An anticipated variance approach to estimating sampling variances for small area estimation problems


Session:

Accepted presentations cancelled by authors

Author: Carolina Franco (Center for Statistical Research and Methodology (CSRM), U.S. Census Bureau)
Abstract:

Area-level small area estimation models typically use both the point estimates from a survey and their corresponding design-based sampling variances as inputs. While the point estimates themselves are carefully modeled, the estimated sampling variances are often assumed known in small area models. In practice, for areas with small effective sample sizes the accuracy of design-based estimates of variance is as tenuous as that of the point estimates themselves. Bell (2008) shows how errors in the sampling variances used in small area models can affect the small area predictions and result in biases in the reported mean squared error. To address this, some authors have proposed modifications to the mean squared error estimates to reflect the added uncertainty due to estimation of the sampling variance (Wang and Fuller 2003, Rivest and Vandal 2003).

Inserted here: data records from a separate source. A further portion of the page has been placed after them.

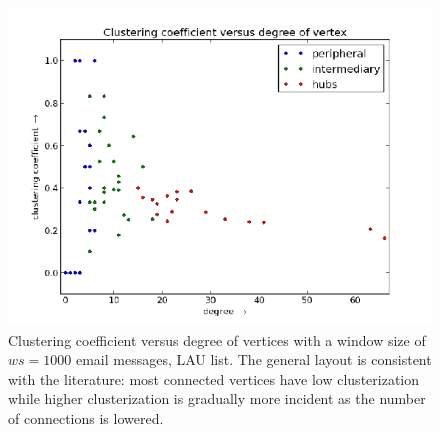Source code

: \documentclass[%
 aip,
 jmp,%
 amsmath,amssymb,
 reprint,%
]{revtex4-1}
\begin{document}
\begin{figure} 
   \centering
        \includegraphics[width=\columnwidth]{figs/ev0pr11CC}
    \caption{Clustering coefficient versus degree of vertices with a window size of $ws = 1000$ email messages, LAU list. The general layout is consistent with the literature: most connected vertices have low clusterization while higher clusterization is gradually more incident as the number of connections is lowered.}
    \label{clust}
\end{figure}
\end{document}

Others have attempted to jointly model the small area estimates and the sampling variances (You and Chapman 2006, Sugasawa, et al. 2016). Yet others have tried to obtain smoother estimates of the sampling variance through the use of Generalized Variance Functions (GVFs., i.e. Valliant 1987, Otto and Bell, 1995, Hawala and Lahiri 2010, Maples 2016). In this paper, we attempt to improve sampling variance estimates by adopting the anticipated variance approach (Isaki and Fuller, 1982). The idea is to take expectations with respect to both the sampling design and the superpopulation model when computing the variance of the design-based estimator. We adopt simple modeling assumptions for the superpopulation model that also incorporate covariates from administrative records, and we derive expressions for the small area variances that can be estimated from the unit-level data and the available area level covariates. These expressions involve parameters common to all areas that can be estimated from the entire dataset, resulting in synthetic estimates of the sampling variances. We compare the resulting estimates with the design-based variance estimates and with estimates derived from GVFs, using data from the American Community Survey (ACS) and administrative records to produce sampling variances estimates that could be used for the estimation of school-aged children in poverty by the Small Area Income and Poverty Estimates (SAIPE) Program. We study the impact of using these variance estimates in simple small area models.

References:
Bell, W, R. (2008). Examining sensitivity of small area inferences to uncertainty about sampling error variances. In JSM Proceedings, Survey Research Methods Section. Alexandria, VA: American Statistical Association, 327–334. Hawala, S. and Lahiri, P. (2010). Variance modeling in the U.S. Small Area Income and Poverty Estimates Program. In JSM Proceedings, Survey Research Methods Section. Alexandria, VA: American Statistical Association. Isaki, C. T. and Fuller, W. A. (1982). Survey design under the regression superpopulation model. Journal of the American Statistical Association, 77, 377, 89-96. Maples, J. (2016). Estimating design effects in small areas/domains through aggregation. In JSM Proceedings, Survey Research Methods Section. Alexandria, VA: American Statistical Association Otto, M. C. and Bell, W. R. (1995). Sampling error modeling of poverty and income statistics for states. In JSM Proceedings, Government Statistics Section. Alexandria, VA: American Statistical Association, 160-165. Rivest, L. and Vandal, N. (2003). Mean squared error estimation for small areas when the small area variances are estimated. In Proceedings of the International Conference on Recent Advances in Survey Sampling, ed. J.N.K. Rao. Sugasawa, S., Tamae, H., and Kubokawa, T. (2016). Bayesian estimators for small area models shrinking both means and variances. Scandinavian Journal of Statistics, 44, 1, 150-167. Valliant, R. (1987). Generalized variance functions in stratified two-stage sampling. Journal of the American Statistical Association, 82, 499-508. Wang, J. and Fuller, W. A. (2003). The mean squared error of small area predictors constructed with estimated error variances. Journal of the American Statistical Association, 98,716-723. You, Y. and Chapman, B. (2006). Small area estimation using area level models and estimated sampling variances. Survey Methodology, 32, 97-103.